Amherst Bulletin
June 2004

Expensive Symbolic Gestures

Elisa Campbell

This week Amherst is holding a Special Town Meeting to deal with a petition article that asks the Meeting to pass a resolution calling on the Chancellor of the University of Massachusetts to rescind a fee being charged to foreign students. The petitioners call the fee discriminatory because it is only levied on foreign students studying on the University campus.

I can understand the concerns of the petitioners; sudden changes in the rules of the game are very disconcerting at the least, and often throw people's carefully-thought-through plans completely for a loop. I bet most readers of the Bulletin have had at least one such experience. Everyone who studies or works at UMass, or did until recently, certainly has. But we didn't all run out with a petition to call a Town Meeting to express its outrage.

The statements in the press in support of this article all seem to be out of context. UMass is severely strapped for money. State appropriations have declined 27% in the past three years. Since January of 2002, hundreds of employees have been laid off.

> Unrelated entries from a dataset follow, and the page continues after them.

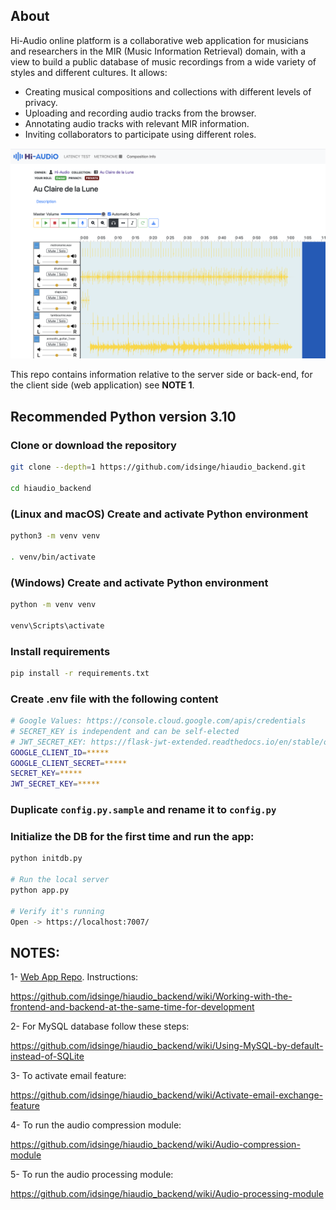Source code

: ## About

Hi-Audio online platform is a collaborative web application for musicians and researchers in the MIR (Music Information Retrieval) domain, with a view to build a public database of music recordings from a wide variety of styles and different cultures. It allows:

- Creating musical compositions and collections with different levels of privacy.
- Uploading and recording audio tracks from the browser.
- Annotating audio tracks with relevant MIR information.
- Inviting collaborators to participate using different roles.

![screenshot](doc/screenshot.png)

This repo contains information relative to the server side or back-end, for the client side (web application) see **NOTE 1**.

## Recommended Python version 3.10

### Clone or download the repository
```bash
git clone --depth=1 https://github.com/idsinge/hiaudio_backend.git

cd hiaudio_backend
```
### (Linux and macOS) Create and activate Python environment 
```bash
python3 -m venv venv

. venv/bin/activate
```

### (Windows) Create and activate Python environment 
```bash
python -m venv venv

venv\Scripts\activate
```

### Install requirements
```bash
pip install -r requirements.txt
```

### Create .env file with the following content
```bash
# Google Values: https://console.cloud.google.com/apis/credentials
# SECRET_KEY is independent and can be self-elected
# JWT_SECRET_KEY: https://flask-jwt-extended.readthedocs.io/en/stable/options.html#JWT_SECRET_KEY
GOOGLE_CLIENT_ID=*****
GOOGLE_CLIENT_SECRET=*****
SECRET_KEY=*****
JWT_SECRET_KEY=*****
```

### Duplicate `config.py.sample` and rename it to `config.py`

### Initialize the DB for the first time and run the app:
```bash
python initdb.py

# Run the local server 
python app.py

# Verify it's running
Open -> https://localhost:7007/
```

## NOTES:
1- [Web App Repo](https://github.com/idsinge/hiaudio_webapp). Instructions:

https://github.com/idsinge/hiaudio_backend/wiki/Working-with-the-frontend-and-backend-at-the-same-time-for-development

2- For MySQL database follow these steps:

https://github.com/idsinge/hiaudio_backend/wiki/Using-MySQL-by-default-instead-of-SQLite 

3- To activate email feature:

https://github.com/idsinge/hiaudio_backend/wiki/Activate-email-exchange-feature

4- To run the audio compression module:

https://github.com/idsinge/hiaudio_backend/wiki/Audio-compression-module

5- To run the audio processing module:

https://github.com/idsinge/hiaudio_backend/wiki/Audio-processing-module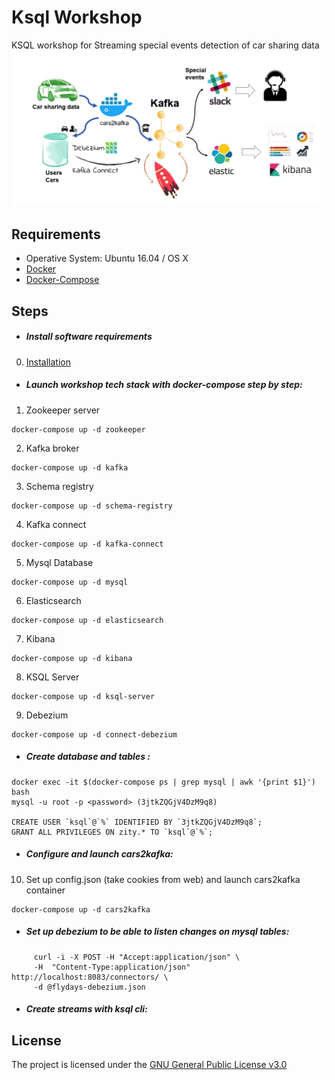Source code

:Ksql Workshop
=================

KSQL workshop for Streaming special events detection of car sharing data
![Diagram](/images/ksql-workshop.jpg)

Requirements
------------
- Operative System: Ubuntu 16.04 / OS X
- [Docker](INSTALL.md)
- [Docker-Compose](INSTALL.md)

Steps
------------
- ##### Install software requirements
0. [Installation](INSTALL.md)
- ##### Launch workshop tech stack with docker-compose step by step:
1. Zookeeper server
```
docker-compose up -d zookeeper
```
2. Kafka broker
```
docker-compose up -d kafka
```
3. Schema registry
```
docker-compose up -d schema-registry
```
4. Kafka connect
```
docker-compose up -d kafka-connect
```
5. Mysql Database
```
docker-compose up -d mysql
```
6. Elasticsearch
```
docker-compose up -d elasticsearch
```
7. Kibana
```
docker-compose up -d kibana
```
8. KSQL Server
```
docker-compose up -d ksql-server
```
9. Debezium
```
docker-compose up -d connect-debezium
```
- ##### Create database and tables :
```
docker exec -it $(docker-compose ps | grep mysql | awk '{print $1}') bash
mysql -u root -p <password> (3jtkZQGjV4DzM9q8)

CREATE USER `ksql`@`%` IDENTIFIED BY `3jtkZQGjV4DzM9q8`;
GRANT ALL PRIVILEGES ON zity.* TO `ksql`@`%`;
```
- ##### Configure and launch cars2kafka:
10. Set up config.json (take cookies from web) and launch cars2kafka container
```
docker-compose up -d cars2kafka
```
- ##### Set up debezium to be able to listen changes on mysql tables:
```
     curl -i -X POST -H "Accept:application/json" \
     -H  "Content-Type:application/json" http://localhost:8083/connectors/ \
     -d @flydays-debezium.json
```
- ##### Create streams with ksql cli:



License
------------
The project is licensed under the [GNU General Public License v3.0](LICENSE)
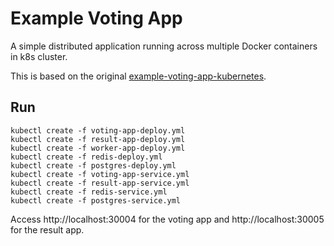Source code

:# Example Voting App

A simple distributed application running across multiple Docker containers in k8s cluster.

This is based on the original [example-voting-app-kubernetes](https://github.com/kodekloudhub/example-voting-app-kubernetes?tab=readme-ov-file).

## Run

```shell
kubectl create -f voting-app-deploy.yml
kubectl create -f result-app-deploy.yml
kubectl create -f worker-app-deploy.yml
kubectl create -f redis-deploy.yml
kubectl create -f postgres-deploy.yml
kubectl create -f voting-app-service.yml
kubectl create -f result-app-service.yml
kubectl create -f redis-service.yml
kubectl create -f postgres-service.yml
```

Access http://localhost:30004 for the voting app and http://localhost:30005 for the result app.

Over a thousand have taken early retirements, some of them happily, others not. Everyone worked for years without getting raises promised in duly- negotiated contracts until this spring, the final months of those 3-year contracts, and the fight is not over for winning the retroactive pay due to all of us. Layoffs may not be over yet either.

Many programs have been closed or drastically reduced, or forced to try to pay their own way with fees and charging for services. It remains to be seen which ones will survive. Can they find enough customers who need their services and are somehow able to pay for those services from their own tight budgets? International Programs is just one of those programs that has had to begin charging for services as a way to keep itself in operation. As with fees for parking, or lab use, the people using the service are charged the fee. For foreign students at UMass, it's $65 a semester. For UMass students studying abroad, it's more, depending on the program involved, it can be $500 "an experience" (which could be a semester or a summer session). Even visiting scholars are being charged for services in getting a visa.

Why don't these American students travelling abroad ask Town Meeting to weigh in on their side? Some of them aren't here to collect the signatures; also, they aren't that organized. But employees are mostly in unions, and so could organize. Why didn't we have Special Town Meetings denouncing layoffs, forced retirements, and unfunded raises? I was at many union meetings about strategies and tactics during those years, and no one suggested pursuing a resolution from the Amherst Town Meeting. No one thought such a resolution would help. Our State Representative and State Senator were already doing everything they could for the University's budget; the unions decided to put their energy into lobbying the legislature, the administration, the Trustees: people who actually affect the bottom line that was driving all sorts of horrible decisions.

Resolutions attacking one small manifestation of the financial problem are not useful. There are people having serious discussions about the University and its future, but isolated resolutions and Town Meeting debates are not part of that discussion. Senator Rosenberg is Chair of a Task Force on Higher Education in the State Senate. The Massachusetts Taxpayers Foundation recently came out with a major report on institutional barriers that make it very difficult for UMass to be an excellent research university, which is its goal. If Town Meeting really wants to advise on running UMass in addition to the Town, perhaps it should study that report (it's on the MTF website) and pass a resolution supporting (or amending) it.

The Chancellor has said he wants to increase the number of students by several thousand in the next few years. That and some other proposed changes could have significant effects on Amherst and the region ­ some good, some bad. Where are these students going to live? How much more traffic and development pressure will these additional people generate? It's my impression that the Amherst Planning Office has a very hard time getting information from the University; maybe Town Meeting should speak up about that. According to press reports, the university administration plans to encourage students to join fraternities and sororities because alums who were in Greek organizations give more money later in life than those of us who in my day were called "independents." Perhaps so; but what about the encouragement of drinking that has historically been a major factor in those organizations throughout the country; has that problem been solved? That issue certainly affects all of us, not just UMass.

Passing a resolution against the $65 fee might give people a chance to feel good about fighting the good fight, but it isn't going to help either the foreign students or the University. Unfortunately, it is costing Amherst real money to hold the meeting. Now is not a good time for costly symbolic gestures.